Her feedback was hard to swallow at first. That’s what I thought I did, Kemlo!
It was hard to hear any feedback about my work that wasn’t positive. But it was my editors constructive feedback that soon became my favorite part of the writing process. When I pushed myself to rewrite pages using her feedback I saw the story always improved. Oh damn, Kemlo. You’re good. I see how that works now.
Whether it’s through a book editor, a friend, or a writing group — find a way to workshop your writing and receive constructive feedback. It may be hard to hear at first but if you’re open to the feedback, it may end up positively transforming your entire book.
5) Remember, “Progress Over Perfect.” I hear my writer friends say things like, “I’m not writing now because I’m not sure how I should frame it yet” or “The words aren’t flowing. I just need to take a break and come back when the inspiration strikes.”

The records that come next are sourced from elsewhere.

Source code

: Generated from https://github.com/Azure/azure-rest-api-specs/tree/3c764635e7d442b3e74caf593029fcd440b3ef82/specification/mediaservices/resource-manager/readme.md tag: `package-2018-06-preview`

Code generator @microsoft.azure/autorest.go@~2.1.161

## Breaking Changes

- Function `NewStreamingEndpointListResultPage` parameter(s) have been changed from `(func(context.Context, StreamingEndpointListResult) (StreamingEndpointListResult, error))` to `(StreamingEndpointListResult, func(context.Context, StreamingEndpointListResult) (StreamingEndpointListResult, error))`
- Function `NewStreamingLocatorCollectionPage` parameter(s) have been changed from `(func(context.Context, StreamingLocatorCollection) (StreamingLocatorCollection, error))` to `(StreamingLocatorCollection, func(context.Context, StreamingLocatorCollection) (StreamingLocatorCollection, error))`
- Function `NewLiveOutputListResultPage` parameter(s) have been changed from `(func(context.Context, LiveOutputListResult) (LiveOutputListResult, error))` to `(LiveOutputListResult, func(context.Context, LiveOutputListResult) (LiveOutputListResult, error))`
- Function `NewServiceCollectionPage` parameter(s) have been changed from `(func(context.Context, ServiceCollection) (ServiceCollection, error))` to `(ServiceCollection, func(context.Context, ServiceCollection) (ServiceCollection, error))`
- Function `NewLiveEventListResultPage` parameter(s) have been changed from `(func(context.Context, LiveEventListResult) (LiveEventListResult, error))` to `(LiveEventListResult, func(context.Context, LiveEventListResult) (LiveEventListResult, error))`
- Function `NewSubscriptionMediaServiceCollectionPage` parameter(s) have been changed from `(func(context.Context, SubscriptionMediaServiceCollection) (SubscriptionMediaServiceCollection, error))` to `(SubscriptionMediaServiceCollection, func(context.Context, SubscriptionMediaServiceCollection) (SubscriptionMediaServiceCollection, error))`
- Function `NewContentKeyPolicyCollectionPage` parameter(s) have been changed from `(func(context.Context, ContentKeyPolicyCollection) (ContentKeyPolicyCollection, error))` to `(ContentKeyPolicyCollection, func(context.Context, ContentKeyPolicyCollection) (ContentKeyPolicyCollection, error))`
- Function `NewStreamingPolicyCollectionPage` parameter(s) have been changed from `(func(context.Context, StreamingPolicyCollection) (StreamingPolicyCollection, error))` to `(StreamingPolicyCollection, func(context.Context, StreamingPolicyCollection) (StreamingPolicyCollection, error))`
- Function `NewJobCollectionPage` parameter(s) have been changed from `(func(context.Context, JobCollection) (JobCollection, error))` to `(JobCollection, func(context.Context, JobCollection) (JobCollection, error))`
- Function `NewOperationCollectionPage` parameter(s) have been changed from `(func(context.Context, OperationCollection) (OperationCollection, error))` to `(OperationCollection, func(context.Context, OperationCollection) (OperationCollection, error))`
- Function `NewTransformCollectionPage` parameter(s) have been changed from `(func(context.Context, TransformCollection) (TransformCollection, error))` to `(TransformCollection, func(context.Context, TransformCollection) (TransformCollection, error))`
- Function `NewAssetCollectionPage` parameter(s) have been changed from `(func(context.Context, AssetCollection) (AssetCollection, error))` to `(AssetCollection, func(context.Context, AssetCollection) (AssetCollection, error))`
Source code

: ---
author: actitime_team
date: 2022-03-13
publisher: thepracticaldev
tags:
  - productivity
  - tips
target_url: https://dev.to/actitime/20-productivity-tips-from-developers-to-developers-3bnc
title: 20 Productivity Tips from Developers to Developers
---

When it came to writing my manuscript (or anything really!), I live by the mantra “progress over perfect.” Your writing will rarely, if ever, be perfect on your first attempt. Don’t use this as a roadblock. Welcome it as part of the creative process.
As one of my favorite authors, Jodi Picoult, says, “You can edit a poorly written page but you can’t edit a blank page.” I couldn’t agree more, Jodi.
6) Enjoy the Process: When I started writing my book, I was mostly focused on completing it. But once I got into the flow of writing, I found I appreciated the process. It wasn’t just about finishing the book, the enjoyment came from writing it.
There will be pieces you write that get published and there will be pieces you write that never see the light of day beyond your own laptop or journal. I’ve discovered that as a writer, I don’t write to be published. I write because I need to. It’s like a muscle that needs to be stretched or a hunger that needs to be fed.
Write each day because you love writing. Start there and I have no doubt you’ll not only finish your book but it will be even more wonderfully written because your love for the process will come through in each word.